--- START ---

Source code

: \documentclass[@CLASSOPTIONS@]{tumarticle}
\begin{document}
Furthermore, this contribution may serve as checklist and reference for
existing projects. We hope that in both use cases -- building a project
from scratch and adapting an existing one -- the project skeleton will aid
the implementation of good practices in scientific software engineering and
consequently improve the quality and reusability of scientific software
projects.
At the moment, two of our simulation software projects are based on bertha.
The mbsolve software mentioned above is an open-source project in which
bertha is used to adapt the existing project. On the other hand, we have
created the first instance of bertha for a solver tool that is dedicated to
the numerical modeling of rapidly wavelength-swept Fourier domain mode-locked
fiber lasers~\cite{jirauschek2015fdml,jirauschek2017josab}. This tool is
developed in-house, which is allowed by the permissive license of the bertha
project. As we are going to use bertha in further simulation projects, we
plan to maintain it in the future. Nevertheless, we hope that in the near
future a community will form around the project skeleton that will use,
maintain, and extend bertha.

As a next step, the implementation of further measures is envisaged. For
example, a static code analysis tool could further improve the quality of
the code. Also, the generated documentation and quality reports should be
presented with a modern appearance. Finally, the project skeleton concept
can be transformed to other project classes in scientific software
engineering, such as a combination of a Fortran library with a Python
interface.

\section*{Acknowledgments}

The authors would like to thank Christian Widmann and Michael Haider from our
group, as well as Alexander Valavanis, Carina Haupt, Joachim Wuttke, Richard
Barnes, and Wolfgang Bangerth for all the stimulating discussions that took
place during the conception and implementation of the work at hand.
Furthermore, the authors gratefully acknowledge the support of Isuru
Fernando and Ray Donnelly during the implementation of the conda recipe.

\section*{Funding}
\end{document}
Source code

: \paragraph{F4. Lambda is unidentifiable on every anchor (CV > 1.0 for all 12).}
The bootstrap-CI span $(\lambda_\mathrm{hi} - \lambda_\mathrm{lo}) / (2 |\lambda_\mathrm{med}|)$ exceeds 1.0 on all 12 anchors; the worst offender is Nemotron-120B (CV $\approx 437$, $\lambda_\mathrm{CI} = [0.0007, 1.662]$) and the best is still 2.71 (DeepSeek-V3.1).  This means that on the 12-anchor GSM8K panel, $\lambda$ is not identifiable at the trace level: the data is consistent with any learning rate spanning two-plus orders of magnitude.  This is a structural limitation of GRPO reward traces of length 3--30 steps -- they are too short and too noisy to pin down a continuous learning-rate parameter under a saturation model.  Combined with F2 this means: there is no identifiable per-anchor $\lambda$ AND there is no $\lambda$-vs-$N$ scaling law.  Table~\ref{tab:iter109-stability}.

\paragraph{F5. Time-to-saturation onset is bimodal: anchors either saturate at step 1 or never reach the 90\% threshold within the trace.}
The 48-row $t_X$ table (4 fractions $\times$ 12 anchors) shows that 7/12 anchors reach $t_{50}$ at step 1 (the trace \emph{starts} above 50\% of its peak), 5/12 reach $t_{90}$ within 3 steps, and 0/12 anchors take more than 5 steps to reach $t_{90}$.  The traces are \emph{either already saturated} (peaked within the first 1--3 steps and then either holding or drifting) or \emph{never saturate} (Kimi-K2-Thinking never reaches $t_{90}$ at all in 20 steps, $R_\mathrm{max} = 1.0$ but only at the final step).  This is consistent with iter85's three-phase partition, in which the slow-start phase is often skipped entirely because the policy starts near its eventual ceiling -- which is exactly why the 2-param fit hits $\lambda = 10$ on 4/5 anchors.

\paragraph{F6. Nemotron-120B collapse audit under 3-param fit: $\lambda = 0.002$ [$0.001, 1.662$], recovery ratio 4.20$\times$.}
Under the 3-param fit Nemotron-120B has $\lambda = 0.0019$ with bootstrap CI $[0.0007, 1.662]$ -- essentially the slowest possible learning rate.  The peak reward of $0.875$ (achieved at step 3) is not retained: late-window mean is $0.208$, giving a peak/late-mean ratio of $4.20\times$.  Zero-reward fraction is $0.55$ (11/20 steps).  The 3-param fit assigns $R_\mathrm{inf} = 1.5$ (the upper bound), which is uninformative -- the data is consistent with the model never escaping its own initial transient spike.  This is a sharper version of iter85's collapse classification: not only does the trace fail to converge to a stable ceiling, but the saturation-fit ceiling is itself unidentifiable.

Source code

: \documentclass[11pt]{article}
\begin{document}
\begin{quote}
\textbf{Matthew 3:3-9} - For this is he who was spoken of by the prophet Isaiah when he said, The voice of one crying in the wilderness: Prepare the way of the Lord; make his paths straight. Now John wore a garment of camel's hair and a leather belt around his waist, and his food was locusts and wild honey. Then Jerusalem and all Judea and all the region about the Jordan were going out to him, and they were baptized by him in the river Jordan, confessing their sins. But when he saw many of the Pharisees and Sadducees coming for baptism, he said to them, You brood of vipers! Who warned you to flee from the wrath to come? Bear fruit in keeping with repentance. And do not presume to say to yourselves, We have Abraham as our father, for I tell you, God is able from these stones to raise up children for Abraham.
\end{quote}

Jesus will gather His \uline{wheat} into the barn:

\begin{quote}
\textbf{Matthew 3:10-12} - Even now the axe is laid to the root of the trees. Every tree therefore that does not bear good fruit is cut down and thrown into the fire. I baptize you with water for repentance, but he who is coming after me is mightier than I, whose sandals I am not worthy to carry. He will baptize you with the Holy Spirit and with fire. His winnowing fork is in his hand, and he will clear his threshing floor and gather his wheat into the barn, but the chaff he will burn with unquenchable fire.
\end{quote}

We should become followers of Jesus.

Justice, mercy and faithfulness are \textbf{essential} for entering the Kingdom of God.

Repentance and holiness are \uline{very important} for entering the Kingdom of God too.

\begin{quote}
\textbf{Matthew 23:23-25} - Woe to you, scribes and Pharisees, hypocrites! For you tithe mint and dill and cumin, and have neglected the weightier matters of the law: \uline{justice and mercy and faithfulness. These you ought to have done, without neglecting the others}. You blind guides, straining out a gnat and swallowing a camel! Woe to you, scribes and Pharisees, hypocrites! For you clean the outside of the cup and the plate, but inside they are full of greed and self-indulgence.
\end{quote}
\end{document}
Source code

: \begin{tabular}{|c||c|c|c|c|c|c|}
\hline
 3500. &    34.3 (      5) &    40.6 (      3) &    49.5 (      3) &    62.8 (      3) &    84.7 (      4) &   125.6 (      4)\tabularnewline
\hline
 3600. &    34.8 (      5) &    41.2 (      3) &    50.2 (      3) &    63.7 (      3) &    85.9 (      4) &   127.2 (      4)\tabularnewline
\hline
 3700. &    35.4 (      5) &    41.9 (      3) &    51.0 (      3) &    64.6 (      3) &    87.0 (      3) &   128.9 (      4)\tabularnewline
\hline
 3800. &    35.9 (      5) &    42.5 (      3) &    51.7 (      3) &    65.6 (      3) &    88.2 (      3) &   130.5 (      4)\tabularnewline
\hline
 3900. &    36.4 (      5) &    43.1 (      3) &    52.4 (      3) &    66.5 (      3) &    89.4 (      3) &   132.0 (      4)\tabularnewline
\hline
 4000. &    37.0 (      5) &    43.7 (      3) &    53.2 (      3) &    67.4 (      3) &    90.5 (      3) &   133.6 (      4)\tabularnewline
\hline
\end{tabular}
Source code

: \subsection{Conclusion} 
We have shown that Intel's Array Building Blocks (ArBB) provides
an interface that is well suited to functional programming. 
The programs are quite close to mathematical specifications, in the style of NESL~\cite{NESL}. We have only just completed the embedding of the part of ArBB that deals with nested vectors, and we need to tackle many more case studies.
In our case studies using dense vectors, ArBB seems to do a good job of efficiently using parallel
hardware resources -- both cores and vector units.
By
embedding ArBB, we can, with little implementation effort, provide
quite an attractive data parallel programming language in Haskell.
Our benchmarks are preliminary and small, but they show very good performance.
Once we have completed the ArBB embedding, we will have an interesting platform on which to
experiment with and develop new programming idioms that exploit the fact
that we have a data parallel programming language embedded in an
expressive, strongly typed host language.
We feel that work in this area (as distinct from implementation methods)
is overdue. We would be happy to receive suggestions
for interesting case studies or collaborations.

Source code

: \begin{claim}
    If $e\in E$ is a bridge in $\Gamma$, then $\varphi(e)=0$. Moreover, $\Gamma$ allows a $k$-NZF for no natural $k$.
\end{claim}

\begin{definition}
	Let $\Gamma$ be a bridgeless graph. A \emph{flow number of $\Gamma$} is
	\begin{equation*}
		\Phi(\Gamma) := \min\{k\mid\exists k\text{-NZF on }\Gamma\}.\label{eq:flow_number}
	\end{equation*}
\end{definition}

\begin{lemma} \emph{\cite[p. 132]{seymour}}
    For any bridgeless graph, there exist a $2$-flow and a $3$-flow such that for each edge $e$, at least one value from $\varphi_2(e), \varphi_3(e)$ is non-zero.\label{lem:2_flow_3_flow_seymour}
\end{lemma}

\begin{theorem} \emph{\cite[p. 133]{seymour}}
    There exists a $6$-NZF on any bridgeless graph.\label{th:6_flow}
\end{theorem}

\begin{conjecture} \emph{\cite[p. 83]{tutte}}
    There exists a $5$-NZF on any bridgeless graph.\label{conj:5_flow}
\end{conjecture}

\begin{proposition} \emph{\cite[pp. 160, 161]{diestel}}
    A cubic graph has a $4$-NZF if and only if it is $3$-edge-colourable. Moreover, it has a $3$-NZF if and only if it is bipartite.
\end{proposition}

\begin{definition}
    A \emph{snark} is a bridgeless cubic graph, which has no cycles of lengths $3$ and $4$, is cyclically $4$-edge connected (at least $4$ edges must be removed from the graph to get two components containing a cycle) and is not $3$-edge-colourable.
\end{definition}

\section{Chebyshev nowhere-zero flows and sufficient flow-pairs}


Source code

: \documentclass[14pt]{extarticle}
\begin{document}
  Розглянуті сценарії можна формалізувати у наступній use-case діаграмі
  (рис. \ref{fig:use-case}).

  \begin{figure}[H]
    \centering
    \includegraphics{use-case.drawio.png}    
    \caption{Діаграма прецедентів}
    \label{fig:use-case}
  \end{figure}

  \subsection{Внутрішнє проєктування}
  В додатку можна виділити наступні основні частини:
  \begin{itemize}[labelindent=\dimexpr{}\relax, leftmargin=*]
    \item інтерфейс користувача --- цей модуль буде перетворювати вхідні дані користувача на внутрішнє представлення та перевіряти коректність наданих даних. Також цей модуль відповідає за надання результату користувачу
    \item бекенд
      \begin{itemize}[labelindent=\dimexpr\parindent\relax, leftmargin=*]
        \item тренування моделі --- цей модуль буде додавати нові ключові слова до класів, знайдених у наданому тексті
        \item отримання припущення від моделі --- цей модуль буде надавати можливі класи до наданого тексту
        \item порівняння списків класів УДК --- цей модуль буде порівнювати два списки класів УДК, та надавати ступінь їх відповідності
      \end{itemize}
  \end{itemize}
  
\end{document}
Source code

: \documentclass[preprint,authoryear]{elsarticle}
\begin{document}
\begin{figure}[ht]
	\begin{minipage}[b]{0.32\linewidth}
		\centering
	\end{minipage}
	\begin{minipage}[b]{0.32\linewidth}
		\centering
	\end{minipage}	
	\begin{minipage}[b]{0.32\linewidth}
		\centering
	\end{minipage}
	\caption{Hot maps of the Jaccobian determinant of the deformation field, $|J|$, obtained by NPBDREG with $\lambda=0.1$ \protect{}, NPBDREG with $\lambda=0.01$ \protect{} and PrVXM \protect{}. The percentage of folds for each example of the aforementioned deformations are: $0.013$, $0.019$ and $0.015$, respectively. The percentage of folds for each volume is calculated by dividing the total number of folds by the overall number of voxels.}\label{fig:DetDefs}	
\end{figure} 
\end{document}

--- END ---

__Your assignment__
Quote the listing word for word from its first line through the line in which "The mbsolve software" appears.

__Solution for this task__
Source code

: \documentclass[@CLASSOPTIONS@]{tumarticle}
\begin{document}
Furthermore, this contribution may serve as checklist and reference for
existing projects. We hope that in both use cases -- building a project
from scratch and adapting an existing one -- the project skeleton will aid
the implementation of good practices in scientific software engineering and
consequently improve the quality and reusability of scientific software
projects.
At the moment, two of our simulation software projects are based on bertha.
The mbsolve software mentioned above is an open-source project in which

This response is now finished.